Themes: Sexual assault and symbolism. Symbolism is a key player in this book. Melinda speaks to us and expresses her emotions through her art project which is her making trees. The tree shown a lot she hid in the trees when she was raped and is on the cover of the book. She hides herself from the world and she’s hiding behind this secret of being raped. Sexual assault is another theme Melinda is one of the girls who doesn’t report her assault and is left dealing with the aftermath on her own and falls into the statistic of no one believing her.
Connections: This book reminds me of Winter Girls Melinda is going through an issue and is walking around going through life as practically a designated winter girl she isn’t really a live, she’s not really dead she’s just there. Melinda is dramatized by what has happened to her, she loses her best friends, same as Winter Girls and her mother isn’t never around for her or understands her.

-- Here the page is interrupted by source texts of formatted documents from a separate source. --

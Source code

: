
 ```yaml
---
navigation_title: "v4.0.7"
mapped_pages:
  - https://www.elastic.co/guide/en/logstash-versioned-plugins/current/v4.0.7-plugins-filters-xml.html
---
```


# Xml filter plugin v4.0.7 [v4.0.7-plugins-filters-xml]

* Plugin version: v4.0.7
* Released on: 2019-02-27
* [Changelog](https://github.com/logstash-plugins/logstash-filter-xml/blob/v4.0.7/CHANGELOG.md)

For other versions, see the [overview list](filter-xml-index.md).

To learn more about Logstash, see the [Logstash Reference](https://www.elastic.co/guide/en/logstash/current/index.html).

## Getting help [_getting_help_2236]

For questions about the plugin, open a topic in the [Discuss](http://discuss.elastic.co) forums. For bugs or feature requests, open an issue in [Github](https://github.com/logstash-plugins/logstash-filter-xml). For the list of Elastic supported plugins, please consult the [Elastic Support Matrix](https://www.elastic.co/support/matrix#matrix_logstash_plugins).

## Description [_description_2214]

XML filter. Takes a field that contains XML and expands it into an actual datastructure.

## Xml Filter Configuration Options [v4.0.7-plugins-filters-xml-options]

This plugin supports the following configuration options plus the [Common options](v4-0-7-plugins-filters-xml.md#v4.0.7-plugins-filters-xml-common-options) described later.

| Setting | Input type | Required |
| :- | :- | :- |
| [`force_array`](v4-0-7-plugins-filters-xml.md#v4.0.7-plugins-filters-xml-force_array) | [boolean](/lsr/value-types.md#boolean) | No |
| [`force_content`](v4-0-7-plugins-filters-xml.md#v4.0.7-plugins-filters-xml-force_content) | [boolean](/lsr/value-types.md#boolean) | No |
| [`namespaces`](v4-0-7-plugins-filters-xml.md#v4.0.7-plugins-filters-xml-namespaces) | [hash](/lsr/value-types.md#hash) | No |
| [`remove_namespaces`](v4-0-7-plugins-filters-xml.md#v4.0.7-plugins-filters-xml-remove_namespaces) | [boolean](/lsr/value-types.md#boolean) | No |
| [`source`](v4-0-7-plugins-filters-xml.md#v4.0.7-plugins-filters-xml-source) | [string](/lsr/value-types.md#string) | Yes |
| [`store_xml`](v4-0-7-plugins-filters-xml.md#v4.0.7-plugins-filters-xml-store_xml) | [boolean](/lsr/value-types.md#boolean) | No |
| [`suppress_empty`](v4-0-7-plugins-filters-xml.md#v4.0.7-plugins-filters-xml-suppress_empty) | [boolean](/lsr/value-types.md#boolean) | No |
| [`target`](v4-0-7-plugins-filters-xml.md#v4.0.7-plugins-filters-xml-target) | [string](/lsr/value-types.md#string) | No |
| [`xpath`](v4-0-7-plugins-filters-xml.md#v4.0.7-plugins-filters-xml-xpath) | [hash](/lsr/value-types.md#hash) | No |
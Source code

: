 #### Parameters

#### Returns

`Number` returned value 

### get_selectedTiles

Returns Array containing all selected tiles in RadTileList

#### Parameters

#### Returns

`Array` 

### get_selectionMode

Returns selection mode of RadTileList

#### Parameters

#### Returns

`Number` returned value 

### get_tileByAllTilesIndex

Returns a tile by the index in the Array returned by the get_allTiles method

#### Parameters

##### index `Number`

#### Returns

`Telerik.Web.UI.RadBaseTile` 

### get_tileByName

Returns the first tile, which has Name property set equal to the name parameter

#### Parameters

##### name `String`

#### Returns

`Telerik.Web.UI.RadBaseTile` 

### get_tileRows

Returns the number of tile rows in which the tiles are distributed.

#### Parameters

Reactions: This book is a perfect example of a young adult book to teach in a classroom. It teaches students about the awareness of sexual assault and the aftermath. It’s a perfect book for them to read and relate to in some ways whether it be there first year of high school or their not fitting in and lost all their friends. It’s a book with many dimensions.
Reception: : htswimmer
teen, 16 years old
One of those books…
This is one of those books I just couldn’t put down. I have read other good ones, but this one I stayed up late in the night just to get that one chapter in to find out more. The feelings and pain Melinda, the main character, shares with the reader is truly an experience. I watched the movie before the book because I didn’t even know the book was out! But I loved the movie so much, I saw the book one day, bought it, and didn’t put it down until it was finished. I read this when I was 14 I believe, and I would only recommend this book to ages 13+. DEFINITELY READ IT. 🙂
Perfect for 13 and older
One of the best written, most literate books I have come across in my job as a middle school librarian. This book perfectly captures what it means to be a teenager in today’s society. It flies off the shelf regularly and often has a waiting list even though we have multiple copies available. I recommend it for mature 7th graders and older.